All it takes is the ‘Power Off’ Button on your
Remote to signify a personal boycott
of the Genocide Games

It beggars belief that the BBC could possibly justify blowing the sort of Taxpayer’s Money that will be required to sustain 437 employees in suitable luxury for several weeks at the Genocide Olympics in August, not least in light of the fact that we shall only be sending 300 people to compete in this tawdry propaganda exercise.

This astounding but unsurprising information only comes to us because someone managed to nick a series of files detailing the travel arrangements for the Jumbo Jet load that will be in China for, presumably, rather longer than the sixteen days of the games themselves. After all they all have to get over their jet lag and set up what ever it is they have to set up. I bet this lot will be in China for the best part of a month and you can be sure they won’t be staying in Mrs. Wu’s B&B.

And to what purpose, you may ask?

Forget the usual platitudes. This is about projecting China on the world stage and about legitimizing the Chinese Communist Party as its rightful government. This is about sweeping under the carpet China’s shameful participation in the Darfur Genocide. This is about justifying China’s colonization of Tibet and the supplanting of its indigenous people with Chinese settlers. And you, the Taxpayer, are to fund this exercise as far as British broadcasting is concerned when the institutionally leftist BBC takes its battalion of employees to deliver a load of whitewash to our screens.

If you should doubt this, you only have to take a look at the BBC’s series ‘A Year in Tibet’. Last night’s offering featured a selfless apparatchik of the Chinese Communist Party going about lecturing a bunch of feckless monks on their duty. The party official was presented a tireless, dutiful and disciplined fighter against the feudal tendencies of the old Tibet, an stirring example of rectitude to be set against the ill-disciplined monks who could not even look after their own treasures let alone be trusted to run the country or stand in any sort of relationship of authority to the native people of the land. Interspersed were scenes of a young Tibetan reduced to cadging odd jobs from Chinese settlers and eventually being driven to seek employment hundreds of miles from home.
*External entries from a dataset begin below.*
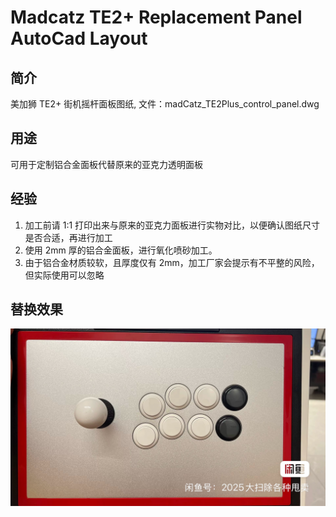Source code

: # Madcatz TE2+ Replacement Panel AutoCad Layout

## 简介
美加狮 TE2+ 街机摇杆面板图纸, 文件：madCatz_TE2Plus_control_panel.dwg
## 用途
可用于定制铝合金面板代替原来的亚克力透明面板
## 经验
1. 加工前请 1:1 打印出来与原来的亚克力面板进行实物对比，以便确认图纸尺寸是否合适，再进行加工
2. 使用 2mm 厚的铝合金面板，进行氧化喷砂加工。
3. 由于铝合金材质较软，且厚度仅有 2mm，加工厂家会提示有不平整的风险，但实际使用可以忽略
## 替换效果
[![image](https://github.com/dragonxking/Madcatz-TE2/blob/main/IMG_7529.JPG)](https://github.com/dragonxking/Madcatz-TE2/blob/main/IMG_7529.JPG)
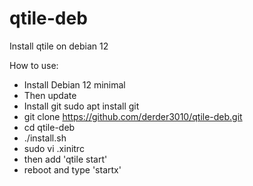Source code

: # qtile-deb
Install qtile on debian 12

How to use:
- Install Debian 12 minimal
- Then update
- Install git sudo apt install git
- git clone https://github.com/derder3010/qtile-deb.git
- cd qtile-deb
- ./install.sh
- sudo vi .xinitrc
- then add 'qtile start'
- reboot and type 'startx'
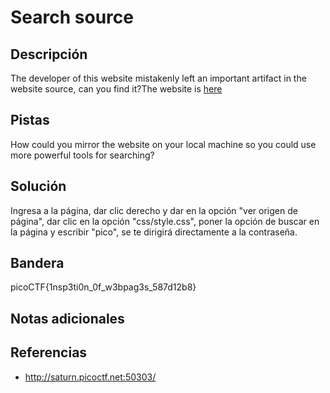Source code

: # Search source

## Descripción
The developer of this website mistakenly left an important artifact in the website source, can you find it?The website is [here](http://saturn.picoctf.net:50303/)

## Pistas
How could you mirror the website on your local machine so you could use more powerful tools for searching?

## Solución
Ingresa a la página, dar clic derecho y dar en la opción "ver origen de página", dar clic en la opción "css/style.css", poner la opción de buscar en la página y escribir "pico", se te dirigirá directamente a la contraseña.

## Bandera

picoCTF{1nsp3ti0n_0f_w3bpag3s_587d12b8}

## Notas adicionales


## Referencias
- http://saturn.picoctf.net:50303/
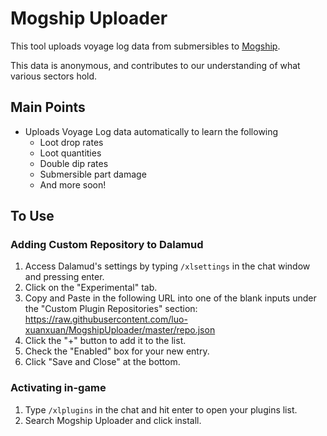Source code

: # Mogship Uploader

This tool uploads voyage log data from submersibles to [Mogship](https://www.mogship.com/).

This data is anonymous, and contributes to our understanding of what various sectors hold.

## Main Points

* Uploads Voyage Log data automatically to learn the following
  * Loot drop rates
  * Loot quantities
  * Double dip rates
  * Submersible part damage
  * And more soon!

## To Use
### Adding Custom Repository to Dalamud

1. Access Dalamud's settings by typing `/xlsettings` in the chat window and pressing enter.
2. Click on the "Experimental" tab.
3. Copy and Paste in the following URL into one of the blank inputs under the "Custom Plugin Repositories" section: https://raw.githubusercontent.com/luo-xuanxuan/MogshipUploader/master/repo.json
4. Click the "+" button to add it to the list.
5. Check the "Enabled" box for your new entry.
6. Click "Save and Close" at the bottom.

### Activating in-game

1. Type `/xlplugins` in the chat and hit enter to open your plugins list.
2. Search Mogship Uploader and click install.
Had this been a programme about Britons in Africa the tone would have been one of severe reproof. In the case of China there was no sense of this being an objective look at the reality of Tibet and its subjugation. Instead it was no more than a propaganda puff for China’s occupation.

And that is all we shall get from the four hundred and thirty-seven BBC employees sent to bring us the ‘spectacle’ of the Beijing Games.

Meanwhile the likes of Sir Steven Redgrave and Sir Trevor MacDonald will be helping, as they parade the Olympic Torch across the Capital, to underpin this brutish dictatorship and giving aid and comfort to the regime whose hands are drenched in the blood of Darfur’s genocide. They and the BBC are no more and no less than willing and knowing apologists for China’s international crimes. They should be ashamed, of course, but will not be.